■ Exercise ■
Count every line that includes the string "project" in the entries that follow. Nothing besides the number is needed.

■ Dataset extract ■

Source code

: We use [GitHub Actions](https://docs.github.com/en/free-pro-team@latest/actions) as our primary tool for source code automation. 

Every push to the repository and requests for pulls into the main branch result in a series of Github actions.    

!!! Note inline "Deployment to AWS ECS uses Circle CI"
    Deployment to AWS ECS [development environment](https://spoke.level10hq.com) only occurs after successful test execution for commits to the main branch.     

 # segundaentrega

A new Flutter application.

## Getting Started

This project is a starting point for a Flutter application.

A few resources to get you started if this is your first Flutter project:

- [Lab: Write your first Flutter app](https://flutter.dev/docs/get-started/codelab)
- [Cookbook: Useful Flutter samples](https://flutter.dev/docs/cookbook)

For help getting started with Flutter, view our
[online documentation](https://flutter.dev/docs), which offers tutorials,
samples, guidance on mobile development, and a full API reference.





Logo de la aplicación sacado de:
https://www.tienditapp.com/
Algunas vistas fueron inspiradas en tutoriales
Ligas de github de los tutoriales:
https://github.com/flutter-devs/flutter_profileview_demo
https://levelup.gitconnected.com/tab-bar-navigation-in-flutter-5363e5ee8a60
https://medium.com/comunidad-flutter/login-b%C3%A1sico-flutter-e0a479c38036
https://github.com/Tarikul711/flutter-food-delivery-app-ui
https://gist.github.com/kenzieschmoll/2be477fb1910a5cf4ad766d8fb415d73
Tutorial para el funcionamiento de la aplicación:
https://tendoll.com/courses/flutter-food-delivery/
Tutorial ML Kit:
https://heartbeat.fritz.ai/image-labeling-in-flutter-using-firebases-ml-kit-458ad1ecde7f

■ Problem solution ■
2